Home > Books > The Dead Romantics(88)

The Dead Romantics(88)

Author:Ashley Poston

“Whoa, tiger, you’re dead.”

The vase stopped rattling almost instantly.

He folded his arms across his chest tightly, and harrumphed. “Minor inconvenience.”

His anger took me so off guard, so far out of my range of emotions about what happened to me, I dunno—I just lost it. I began to laugh. And cry. But mostly laugh as I slid off the chair and onto the ground beside him. It was one of those spiraling sorts of laughs, because I didn’t realize how I was supposed to feel about this story until just now—

“Am I that funny to you?” he lamented tragically.
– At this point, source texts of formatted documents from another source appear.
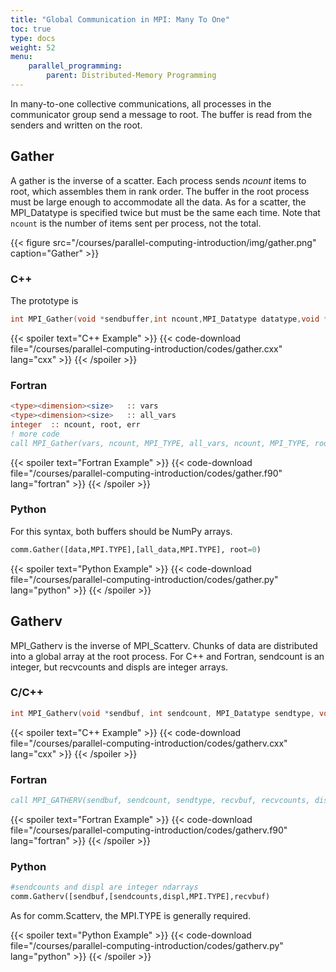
 ```yaml
---
title: "Global Communication in MPI: Many To One"
toc: true
type: docs
weight: 52
menu:
    parallel_programming:
        parent: Distributed-Memory Programming
---
```


In many-to-one collective communications, all processes in the communicator group send a message to root. The buffer is read from the senders and written on the root.

## Gather

A gather is the inverse of a scatter.  Each process sends _ncount_ items to root, which assembles them in rank order.  The buffer in the root process must be large enough to accommodate all the data.  As for a scatter, the MPI_Datatype is specified twice but must be the same each time. Note that `ncount` is the number of items sent per process, not the total.

{{< figure src="/courses/parallel-computing-introduction/img/gather.png" caption="Gather" >}}

### C++ 

The prototype is
```c++
int MPI_Gather(void *sendbuffer,int ncount,MPI_Datatype datatype,void *recvbuffer,int ncount,MPI_Datatype datatype,int root,MPI_Comm communicator)
```

{{< spoiler text="C++ Example" >}}
{{< code-download file="/courses/parallel-computing-introduction/codes/gather.cxx" lang="cxx" >}}
{{< /spoiler >}}

### Fortran

```fortran
<type><dimension><size>   :: vars
<type><dimension><size>   :: all_vars
integer  :: ncount, root, err
! more code
call MPI_Gather(vars, ncount, MPI_TYPE, all_vars, ncount, MPI_TYPE, root, MPI_COMM_WORLD, err)
```

{{< spoiler text="Fortran Example" >}}
{{< code-download file="/courses/parallel-computing-introduction/codes/gather.f90" lang="fortran" >}}
{{< /spoiler >}}

### Python

For this syntax, both buffers should be NumPy arrays.

```python
comm.Gather([data,MPI.TYPE],[all_data,MPI.TYPE], root=0)
```

{{< spoiler text="Python Example" >}}
{{< code-download file="/courses/parallel-computing-introduction/codes/gather.py" lang="python" >}}
{{< /spoiler >}}


## Gatherv

MPI_Gatherv is the inverse of MPI_Scatterv.  Chunks of data are distributed into a global array at the root process.  For C++ and Fortran, sendcount is an integer, but recvcounts and displs are integer arrays.

### C/C++
```c
int MPI_Gatherv(void *sendbuf, int sendcount, MPI_Datatype sendtype, void *recvbuf, int *recvcounts, int *displs, MPI_Datatype recvtype, int root, MPI_Comm comm);
```

{{< spoiler text="C++ Example" >}}
{{< code-download file="/courses/parallel-computing-introduction/codes/gatherv.cxx" lang="cxx" >}}
{{< /spoiler >}}

### Fortran
```fortran
call MPI_GATHERV(sendbuf, sendcount, sendtype, recvbuf, recvcounts, displs, recvtype, root, comm, ierr)
```

{{< spoiler text="Fortran Example" >}}
{{< code-download file="/courses/parallel-computing-introduction/codes/gatherv.f90" lang="fortran" >}}
{{< /spoiler >}}

### Python
```python
#sendcounts and displ are integer ndarrays
comm.Gatherv([sendbuf,[sendcounts,displ,MPI.TYPE],recvbuf)
```
As for comm.Scatterv, the MPI.TYPE is generally required.

{{< spoiler text="Python Example" >}}
{{< code-download file="/courses/parallel-computing-introduction/codes/gatherv.py" lang="python" >}}
{{< /spoiler >}}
“No—yes,” I added, but my voice was tinged with nothing but adoration. For a guy I barely knew. “Do you know how long I’ve wanted someone to get angry for me? I thought I was going crazy, that maybe I wasn’t allowed to get angry because I told Lee they were just stories. I thought maybe . . .” And I hesitated, because had I said too much? I usually didn’t talk about these things—with anyone, not even Rose. They were my problems, and not anyone else’s. But he leaned in a little closer, as if gently asking me to go on, and I felt safe admitting, “I thought it was what I deserved. I thought that’s what I got for . . .”

“For having the audacity to trust someone you loved unconditionally?” he asked, and the anger was gone from his voice. It was softer now, warm like amber.
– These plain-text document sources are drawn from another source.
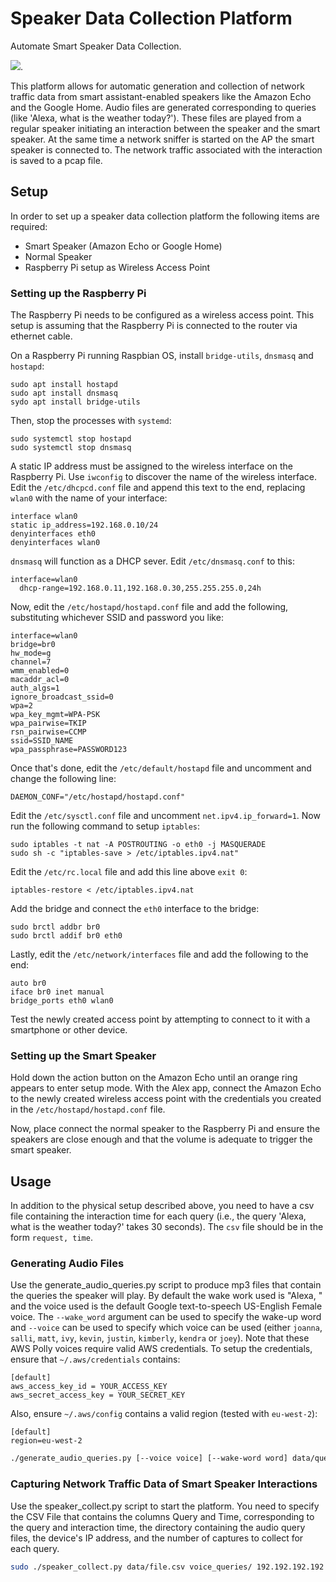 # Speaker Data Collection Platform
Automate Smart Speaker Data Collection.  

<img src=echo.jpg />.

This platform allows for automatic generation and collection of network traffic data from smart assistant-enabled speakers like the Amazon Echo and the Google Home.  Audio files are generated corresponding to queries (like 'Alexa, what is the weather today?').  These files are played from a regular speaker initiating an interaction between the speaker and the smart speaker.  At the same time a network sniffer is started on the AP the smart speaker is connected to.  The network traffic associated with the interaction is saved to a pcap file.  

## Setup

In order to set up a speaker data collection platform the following items are required:

- Smart Speaker (Amazon Echo or Google Home)
- Normal Speaker
- Raspberry Pi setup as Wireless Access Point

### Setting up the Raspberry Pi
The Raspberry Pi needs to be configured as a wireless access point. This setup is assuming that the Raspberry Pi is connected to the router via ethernet cable.

On a Raspberry Pi running Raspbian OS, install `bridge-utils`, `dnsmasq` and `hostapd`:

```
sudo apt install hostapd
sudo apt install dnsmasq
sydo apt install bridge-utils
```

Then, stop the processes with `systemd`:

```
sudo systemctl stop hostapd
sudo systemctl stop dnsmasq
```

A static IP address must be assigned to the wireless interface on the Raspberry Pi. Use `iwconfig` to discover the name of the wireless interface. Edit the `/etc/dhcpcd.conf` file and append this text to the end, replacing `wlan0` with the name of your interface:

```
interface wlan0
static ip_address=192.168.0.10/24
denyinterfaces eth0
denyinterfaces wlan0
```

`dnsmasq` will function as a DHCP sever. Edit `/etc/dnsmasq.conf` to this:

```
interface=wlan0
  dhcp-range=192.168.0.11,192.168.0.30,255.255.255.0,24h
```

Now, edit the `/etc/hostapd/hostapd.conf` file and add the following, substituting whichever SSID and password you like:

```
interface=wlan0
bridge=br0
hw_mode=g
channel=7
wmm_enabled=0
macaddr_acl=0
auth_algs=1
ignore_broadcast_ssid=0
wpa=2
wpa_key_mgmt=WPA-PSK
wpa_pairwise=TKIP
rsn_pairwise=CCMP
ssid=SSID_NAME
wpa_passphrase=PASSWORD123
```

Once that's done, edit the `/etc/default/hostapd` file and uncomment and change the following line:

```
DAEMON_CONF="/etc/hostapd/hostapd.conf"
```

Edit the `/etc/sysctl.conf` file and uncomment `net.ipv4.ip_forward=1`. Now run the following command to setup `iptables`:

```
sudo iptables -t nat -A POSTROUTING -o eth0 -j MASQUERADE
sudo sh -c "iptables-save > /etc/iptables.ipv4.nat"
```

Edit the `/etc/rc.local` file and add this line above `exit 0`:

```
iptables-restore < /etc/iptables.ipv4.nat
```

Add the bridge and connect the `eth0` interface to the bridge:

```
sudo brctl addbr br0
sudo brctl addif br0 eth0
```

Lastly, edit the `/etc/network/interfaces` file and add the following to the end:

```
auto br0
iface br0 inet manual
bridge_ports eth0 wlan0
```

Test the newly created access point by attempting to connect to it with a smartphone or other device.


### Setting up the Smart Speaker
Hold down the action button on the Amazon Echo until an orange ring appears to enter setup mode. With the Alex app, connect the Amazon Echo to the newly created wireless access point with the credentials you created in the `/etc/hostapd/hostapd.conf` file.

Now, place connect the normal speaker to the Raspberry Pi and ensure the speakers are close enough and that the volume is adequate to trigger the smart speaker. 


## Usage

In addition to the physical setup described above, you need to have a csv file containing the interaction time for each query (i.e., the query 'Alexa, what is the weather today?' takes 30 seconds). The `csv` file should be in the form `request, time`.

### Generating Audio Files 

Use the generate_audio_queries.py script to produce mp3 files that contain the queries the speaker will play.  By default the wake work used is "Alexa, " and the voice used is the default Google text-to-speech US-English Female voice. The `--wake_word` argument can be used to specify the wake-up word and `--voice` can be used to specify which voice can be used (either `joanna`, `salli`, `matt`, `ivy`, `kevin`, `justin`, `kimberly`, `kendra` or `joey`). Note that these AWS Polly voices require valid AWS  credentials. To setup the credentials, ensure that `~/.aws/credentials` contains:

```
[default]
aws_access_key_id = YOUR_ACCESS_KEY
aws_secret_access_key = YOUR_SECRET_KEY
```
Also, ensure `~/.aws/config` contains a valid region (tested with `eu-west-2`):

```
[default]
region=eu-west-2
```

```bash
./generate_audio_queries.py [--voice voice] [--wake-word word] data/queries.csv 
```

### Capturing Network Traffic Data of Smart Speaker Interactions

Use the speaker_collect.py script to start the platform. You need to specify the CSV File that contains the columns Query and Time, corresponding to the query and interaction time, the  directory containing the audio query files, the device's IP address, and the number of captures to collect for each query.

```bash
sudo ./speaker_collect.py data/file.csv voice_queries/ 192.192.192.192 100
```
I quickly turned my head away from him. Looked toward the foyer, and the colorful moonlight that slipped through the stained glass window.
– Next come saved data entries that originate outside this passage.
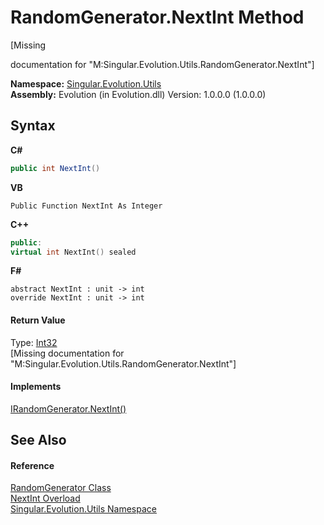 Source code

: # RandomGenerator.NextInt Method 
 

\[Missing <summary> documentation for "M:Singular.Evolution.Utils.RandomGenerator.NextInt"\]

**Namespace:**&nbsp;<a href="bb7b030e-87d6-8095-f2c6-b0b821b0d323">Singular.Evolution.Utils</a><br />**Assembly:**&nbsp;Evolution (in Evolution.dll) Version: 1.0.0.0 (1.0.0.0)

## Syntax

**C#**<br />
``` C#
public int NextInt()
```

**VB**<br />
``` VB
Public Function NextInt As Integer
```

**C++**<br />
``` C++
public:
virtual int NextInt() sealed
```

**F#**<br />
``` F#
abstract NextInt : unit -> int 
override NextInt : unit -> int 
```


#### Return Value
Type: <a href="http://msdn2.microsoft.com/en-us/library/td2s409d" target="_blank">Int32</a><br />\[Missing <returns> documentation for "M:Singular.Evolution.Utils.RandomGenerator.NextInt"\]

#### Implements
<a href="8614ebe3-3df3-fa18-c817-80b75430aaec">IRandomGenerator.NextInt()</a><br />

## See Also


#### Reference
<a href="0a7f0aa3-9689-dee5-3781-57ec96d060c4">RandomGenerator Class</a><br /><a href="c68932c0-c219-b3d6-a71f-e222c28cab19">NextInt Overload</a><br /><a href="bb7b030e-87d6-8095-f2c6-b0b821b0d323">Singular.Evolution.Utils Namespace</a><br />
“It isn’t your fault he’s a dick, Florence,” he said. “You deserve so much better than that fuckhead.”

“Strong language, sir.”

“Do you disagree?”

I turned my head back toward him, the specter sitting so still in the parlor room where I had buried my hopes and dreams beneath the floorboards. “No,” I replied simply, and then I smiled. “You know, you being angry on my behalf is kinda sweet. I wish I’d met you sooner when you were alive.”

He returned the sad smile. “Me, too.”

24

Such a Scream

KEYS JINGLED IN the front door as Mom unlocked it and stepped in. I only took my eyes off Ben for a second as I scrambled to my feet, but when I turned back, he was gone. Disappeared again, though I didn’t know where he went. Mom jumped when she saw me standing in the parlor, and put a hand over her heart.

“Don’t scare me like that. I thought you were your father,” she said.

“Expecting him?”

“Would I be crazy if I said yes?” she ventured with a secretive smile.

I shook my head. “Not at all.”

“Good! I’d hate for my own daughter to think I was crazy,” she said with a laugh, and held out a takeout box from Olive Garden. “Well, since you’re still here, take your Alfredo.”

She handed me my food after I pulled on my coat. “Thanks. I haven’t been here for that long, have I? You guys just left.”

She shrugged. “It was weird without Xavier. We couldn’t stay.”

“Everything is weird without him.”

“Yes, though not sad. Your father wouldn’t want us to be sad.” Then she fixed my scarf and wrapped it once more around my neck. “If you’re on your way out, would you do me a favor and escort your old mother home?” she asked nobly, crooking her arm so that I could take it, and I did.

She was taller than I was, and thin like Alice. They both had dark hair, and when Alice was going through her rebel phase, she would steal dark lacy dresses from Mom’s closet and wear them to school like a real-life Lydia Deetz, though by then I was already in college and well away from Mairmont.